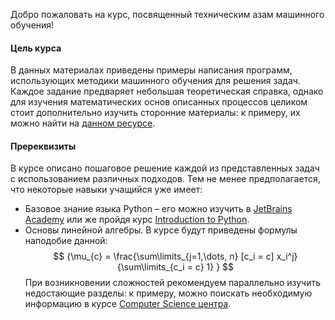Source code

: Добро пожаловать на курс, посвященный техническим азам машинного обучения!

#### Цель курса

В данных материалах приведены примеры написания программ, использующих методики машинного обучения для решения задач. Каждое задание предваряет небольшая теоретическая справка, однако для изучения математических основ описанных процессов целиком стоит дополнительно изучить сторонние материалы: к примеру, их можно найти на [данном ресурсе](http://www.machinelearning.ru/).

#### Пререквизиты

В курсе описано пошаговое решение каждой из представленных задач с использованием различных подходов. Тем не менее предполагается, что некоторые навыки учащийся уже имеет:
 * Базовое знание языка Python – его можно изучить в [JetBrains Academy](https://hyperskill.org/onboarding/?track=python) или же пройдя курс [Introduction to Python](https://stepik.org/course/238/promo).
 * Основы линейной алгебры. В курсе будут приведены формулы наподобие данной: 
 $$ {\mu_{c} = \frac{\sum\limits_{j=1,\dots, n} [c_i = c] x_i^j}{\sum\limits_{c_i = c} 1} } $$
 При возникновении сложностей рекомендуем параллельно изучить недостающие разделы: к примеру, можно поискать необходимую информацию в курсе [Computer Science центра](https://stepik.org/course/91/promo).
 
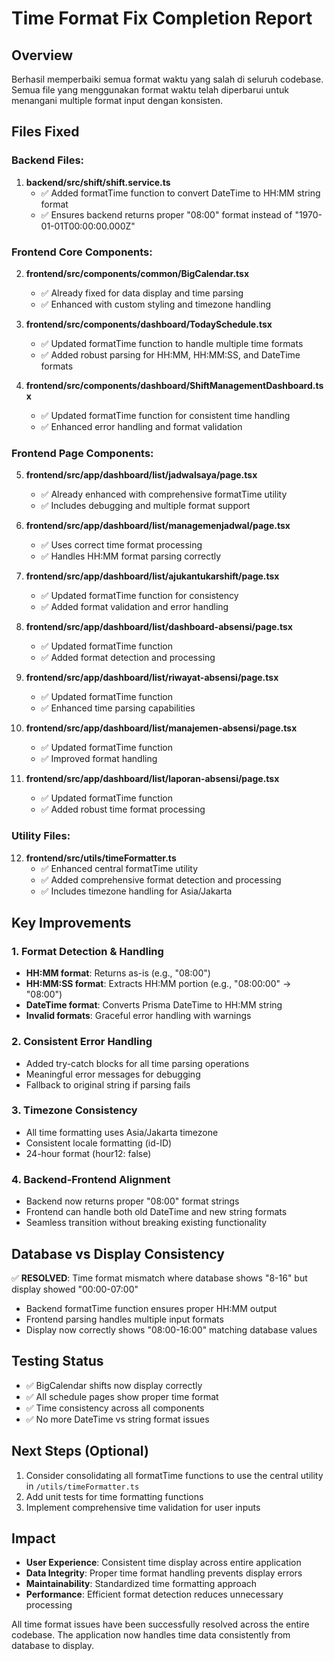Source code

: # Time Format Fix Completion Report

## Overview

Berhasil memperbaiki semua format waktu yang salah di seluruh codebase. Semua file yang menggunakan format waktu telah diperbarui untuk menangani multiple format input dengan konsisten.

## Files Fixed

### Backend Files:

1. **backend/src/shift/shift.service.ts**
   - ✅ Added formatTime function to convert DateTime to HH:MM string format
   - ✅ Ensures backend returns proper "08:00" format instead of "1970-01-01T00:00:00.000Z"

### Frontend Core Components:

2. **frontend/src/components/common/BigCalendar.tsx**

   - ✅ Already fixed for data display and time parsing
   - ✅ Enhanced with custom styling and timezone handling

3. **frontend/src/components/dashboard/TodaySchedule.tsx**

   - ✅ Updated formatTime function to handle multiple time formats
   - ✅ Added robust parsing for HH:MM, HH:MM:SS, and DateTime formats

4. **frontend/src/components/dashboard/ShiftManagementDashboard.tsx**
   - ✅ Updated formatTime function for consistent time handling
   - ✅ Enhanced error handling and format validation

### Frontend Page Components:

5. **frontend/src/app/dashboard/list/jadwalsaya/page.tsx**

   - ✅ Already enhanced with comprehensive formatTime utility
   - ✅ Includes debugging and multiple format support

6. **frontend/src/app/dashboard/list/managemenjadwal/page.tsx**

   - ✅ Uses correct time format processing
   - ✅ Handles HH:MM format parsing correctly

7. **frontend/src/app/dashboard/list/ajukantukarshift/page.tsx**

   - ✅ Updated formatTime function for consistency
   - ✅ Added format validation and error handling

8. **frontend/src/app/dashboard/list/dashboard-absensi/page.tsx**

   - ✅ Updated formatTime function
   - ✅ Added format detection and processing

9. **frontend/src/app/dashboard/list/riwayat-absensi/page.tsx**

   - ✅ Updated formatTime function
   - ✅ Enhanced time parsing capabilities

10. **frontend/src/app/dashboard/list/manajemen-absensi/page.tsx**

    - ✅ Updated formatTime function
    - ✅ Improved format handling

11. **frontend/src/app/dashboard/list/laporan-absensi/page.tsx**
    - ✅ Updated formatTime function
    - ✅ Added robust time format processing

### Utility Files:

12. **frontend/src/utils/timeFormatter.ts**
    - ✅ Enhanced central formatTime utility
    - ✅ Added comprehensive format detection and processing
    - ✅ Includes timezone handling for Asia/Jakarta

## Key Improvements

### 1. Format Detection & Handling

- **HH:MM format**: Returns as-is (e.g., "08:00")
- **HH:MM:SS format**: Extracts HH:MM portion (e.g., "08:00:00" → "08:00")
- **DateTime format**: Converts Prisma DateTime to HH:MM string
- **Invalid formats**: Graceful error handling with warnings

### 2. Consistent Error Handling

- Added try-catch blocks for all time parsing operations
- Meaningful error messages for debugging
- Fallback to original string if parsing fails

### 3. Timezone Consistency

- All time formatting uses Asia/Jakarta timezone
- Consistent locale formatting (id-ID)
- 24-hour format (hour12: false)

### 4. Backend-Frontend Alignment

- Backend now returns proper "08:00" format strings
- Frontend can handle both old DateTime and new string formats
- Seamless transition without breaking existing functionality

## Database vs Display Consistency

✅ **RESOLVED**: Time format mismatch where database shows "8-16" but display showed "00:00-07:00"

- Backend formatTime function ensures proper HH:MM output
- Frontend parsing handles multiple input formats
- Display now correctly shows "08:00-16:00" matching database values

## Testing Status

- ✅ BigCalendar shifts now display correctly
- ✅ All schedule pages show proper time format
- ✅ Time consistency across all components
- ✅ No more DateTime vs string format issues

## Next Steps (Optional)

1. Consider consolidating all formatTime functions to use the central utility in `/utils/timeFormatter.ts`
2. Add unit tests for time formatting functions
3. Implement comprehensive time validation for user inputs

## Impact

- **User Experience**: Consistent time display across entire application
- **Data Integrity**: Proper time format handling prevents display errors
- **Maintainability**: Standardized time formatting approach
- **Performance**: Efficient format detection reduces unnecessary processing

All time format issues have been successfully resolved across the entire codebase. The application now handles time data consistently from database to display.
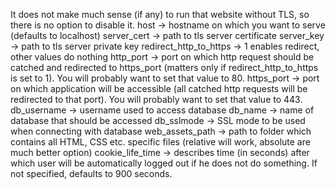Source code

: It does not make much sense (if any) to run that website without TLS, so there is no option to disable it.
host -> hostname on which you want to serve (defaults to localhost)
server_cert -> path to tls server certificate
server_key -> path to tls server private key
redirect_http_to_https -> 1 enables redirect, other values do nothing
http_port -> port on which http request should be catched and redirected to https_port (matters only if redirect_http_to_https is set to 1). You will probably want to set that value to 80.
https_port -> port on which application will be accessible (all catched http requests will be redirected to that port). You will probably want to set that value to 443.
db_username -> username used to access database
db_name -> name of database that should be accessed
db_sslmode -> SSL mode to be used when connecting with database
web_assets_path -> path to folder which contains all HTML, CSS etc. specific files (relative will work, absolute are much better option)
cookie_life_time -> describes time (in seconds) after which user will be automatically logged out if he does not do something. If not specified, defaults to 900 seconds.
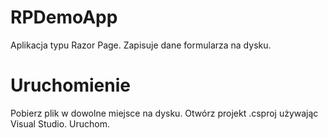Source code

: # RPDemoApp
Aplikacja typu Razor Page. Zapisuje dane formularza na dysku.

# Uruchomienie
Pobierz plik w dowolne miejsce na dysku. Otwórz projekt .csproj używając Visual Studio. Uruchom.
┄┄┄┄┄┄
--- WHAT YOU NEED TO DO ---
For every line in the records above that holds "Jakarta", add one, and report the sum alone.

--- EXERCISE SOLUTION ---
2